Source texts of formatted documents
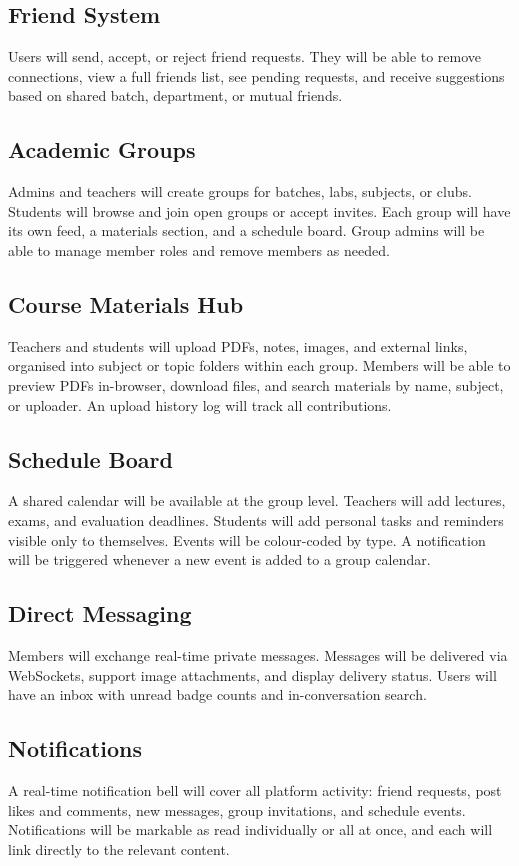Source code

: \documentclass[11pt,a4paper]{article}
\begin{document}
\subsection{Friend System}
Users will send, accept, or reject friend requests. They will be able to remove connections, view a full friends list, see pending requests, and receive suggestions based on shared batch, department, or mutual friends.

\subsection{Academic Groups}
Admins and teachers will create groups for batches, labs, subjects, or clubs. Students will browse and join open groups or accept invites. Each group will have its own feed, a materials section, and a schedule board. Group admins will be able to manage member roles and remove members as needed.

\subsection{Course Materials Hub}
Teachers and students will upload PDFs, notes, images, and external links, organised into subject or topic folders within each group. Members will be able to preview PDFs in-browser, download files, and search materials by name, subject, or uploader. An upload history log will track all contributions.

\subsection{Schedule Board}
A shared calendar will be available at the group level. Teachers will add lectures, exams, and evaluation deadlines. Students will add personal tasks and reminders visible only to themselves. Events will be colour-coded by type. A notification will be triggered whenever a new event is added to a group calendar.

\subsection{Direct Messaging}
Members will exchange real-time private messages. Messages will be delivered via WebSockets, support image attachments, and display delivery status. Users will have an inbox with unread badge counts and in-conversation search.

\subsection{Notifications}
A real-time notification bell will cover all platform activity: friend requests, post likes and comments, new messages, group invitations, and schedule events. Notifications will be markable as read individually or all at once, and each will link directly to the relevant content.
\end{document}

...

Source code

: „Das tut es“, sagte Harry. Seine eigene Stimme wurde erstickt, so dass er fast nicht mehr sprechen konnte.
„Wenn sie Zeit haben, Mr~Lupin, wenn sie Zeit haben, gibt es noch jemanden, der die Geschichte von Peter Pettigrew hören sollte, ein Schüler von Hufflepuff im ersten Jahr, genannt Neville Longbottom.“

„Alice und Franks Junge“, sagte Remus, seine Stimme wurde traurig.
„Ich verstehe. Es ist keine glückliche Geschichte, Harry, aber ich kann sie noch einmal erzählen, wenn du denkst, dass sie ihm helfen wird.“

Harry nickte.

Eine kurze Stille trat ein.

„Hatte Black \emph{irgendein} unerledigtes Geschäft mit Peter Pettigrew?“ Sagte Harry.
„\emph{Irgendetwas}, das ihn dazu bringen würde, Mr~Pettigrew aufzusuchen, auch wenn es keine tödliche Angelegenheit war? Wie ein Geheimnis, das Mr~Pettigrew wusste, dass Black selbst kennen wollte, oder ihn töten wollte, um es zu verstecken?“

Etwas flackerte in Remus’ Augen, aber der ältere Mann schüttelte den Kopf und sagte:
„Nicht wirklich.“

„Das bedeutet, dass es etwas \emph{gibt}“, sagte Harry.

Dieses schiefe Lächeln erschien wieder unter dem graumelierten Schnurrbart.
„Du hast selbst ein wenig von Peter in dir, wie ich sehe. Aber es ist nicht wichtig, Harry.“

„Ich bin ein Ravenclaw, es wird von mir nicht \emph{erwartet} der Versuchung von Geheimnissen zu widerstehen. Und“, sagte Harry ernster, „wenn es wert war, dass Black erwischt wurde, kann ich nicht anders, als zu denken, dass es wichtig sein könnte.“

*TASK TO CARRY OUT*
Make a list of all lines in the data that contain "shared".

*ANSWER BELOW*
Users will send, accept, or reject friend requests. They will be able to remove connections, view a full friends list, see pending requests, and receive suggestions based on shared batch, department, or mutual friends.
A shared calendar will be available at the group level. Teachers will add lectures, exams, and evaluation deadlines. Students will add personal tasks and reminders visible only to themselves. Events will be colour-coded by type. A notification will be triggered whenever a new event is added to a group calendar.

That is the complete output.